Auprès de certains de ses pairs et de personnalités engagées pour la défense des mineurs, cet honneur réservé aux plus grands ne passe pas.
En cause: plusieurs titres qui mettent en scène des mineurs face au sexe, avec des schémas parfois incestueux et des déclarations polémiques sur ce sujet.
Dans "Une sœur" en 2017, une fiction réaliste adapté à l'écran ("Falcon Lake", actuellement en salles), un garçon de 13 ans a des relations sexuelles, pendant des vacances en bord de mer, avec une fille de 16 ans.
Bien moins réalistes, "Les Melons de la colère" en 2011, ainsi que "La Décharge mentale" et "Petit Paul" en 2018 montrent des relations sexuelles entre mineurs et majeurs. Face à des accusations de pédopornographie, Cultura et Gibert Joseph avaient cessé de vendre "Petit Paul".
"Aussi obscène et provocatrice qu'on puisse la considérer, cette œuvre de fiction n'a jamais pour vocation de dédramatiser, favoriser ou légitimer l'abus de mineur de quelque manière que ce soit", s'étaient défendues les éditions Glénat en 2018.

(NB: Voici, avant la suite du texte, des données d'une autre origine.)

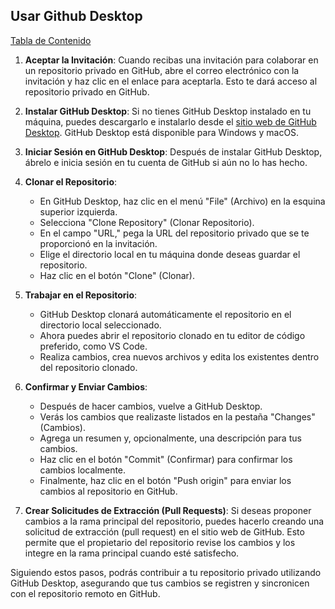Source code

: ## Usar Github Desktop

[Tabla de Contenido](../guía.md#tabla-de-contenido)

1. **Aceptar la Invitación**: Cuando recibas una invitación para colaborar en un repositorio privado en GitHub, abre el correo electrónico con la invitación y haz clic en el enlace para aceptarla. Esto te dará acceso al repositorio privado en GitHub.

2. **Instalar GitHub Desktop**: Si no tienes GitHub Desktop instalado en tu máquina, puedes descargarlo e instalarlo desde el [sitio web de GitHub Desktop](https://desktop.github.com/). GitHub Desktop está disponible para Windows y macOS.

3. **Iniciar Sesión en GitHub Desktop**: Después de instalar GitHub Desktop, ábrelo e inicia sesión en tu cuenta de GitHub si aún no lo has hecho.

4. **Clonar el Repositorio**:
   - En GitHub Desktop, haz clic en el menú "File" (Archivo) en la esquina superior izquierda.
   - Selecciona "Clone Repository" (Clonar Repositorio).
   - En el campo "URL," pega la URL del repositorio privado que se te proporcionó en la invitación.
   - Elige el directorio local en tu máquina donde deseas guardar el repositorio.
   - Haz clic en el botón "Clone" (Clonar).

5. **Trabajar en el Repositorio**:
   - GitHub Desktop clonará automáticamente el repositorio en el directorio local seleccionado.
   - Ahora puedes abrir el repositorio clonado en tu editor de código preferido, como VS Code.
   - Realiza cambios, crea nuevos archivos y edita los existentes dentro del repositorio clonado.

6. **Confirmar y Enviar Cambios**:
   - Después de hacer cambios, vuelve a GitHub Desktop.
   - Verás los cambios que realizaste listados en la pestaña "Changes" (Cambios).
   - Agrega un resumen y, opcionalmente, una descripción para tus cambios.
   - Haz clic en el botón "Commit" (Confirmar) para confirmar los cambios localmente.
   - Finalmente, haz clic en el botón "Push origin" para enviar los cambios al repositorio en GitHub.

7. **Crear Solicitudes de Extracción (Pull Requests)**: Si deseas proponer cambios a la rama principal del repositorio, puedes hacerlo creando una solicitud de extracción (pull request) en el sitio web de GitHub. Esto permite que el propietario del repositorio revise los cambios y los integre en la rama principal cuando esté satisfecho.

Siguiendo estos pasos, podrás contribuir a tu repositorio privado utilizando GitHub Desktop, asegurando que tus cambios se registren y sincronicen con el repositorio remoto en GitHub.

À 38 ans, Bastien Vivès a pratiqué le roman graphique sophistiqué ("Polina", 2011), le "manga à la française" ("Lastman", 2013-2019) ou encore la reprise du personnage de Corto Maltese ("Océan noir", 2021).
- Sous pseudonyme -
Cette star du 9e art doit être à l'honneur avec l'exposition "Dans les yeux de Bastien Vivès", prévue à Angoulême pendant le festival de la bande dessinée, fin janvier.
Une pétition en ligne, dénonçant "la banalisation et l’apologie de l’inceste et de la pédocriminalité" et exigeant la déprogrammation de l'exposition, avait recueilli 92.000 signatures mardi soir.
Elle a été lancée par Arnaud Gallais, fondateur du mouvement BeBrave France qui milite contre l'inceste et les violences sexuelles faites aux enfants.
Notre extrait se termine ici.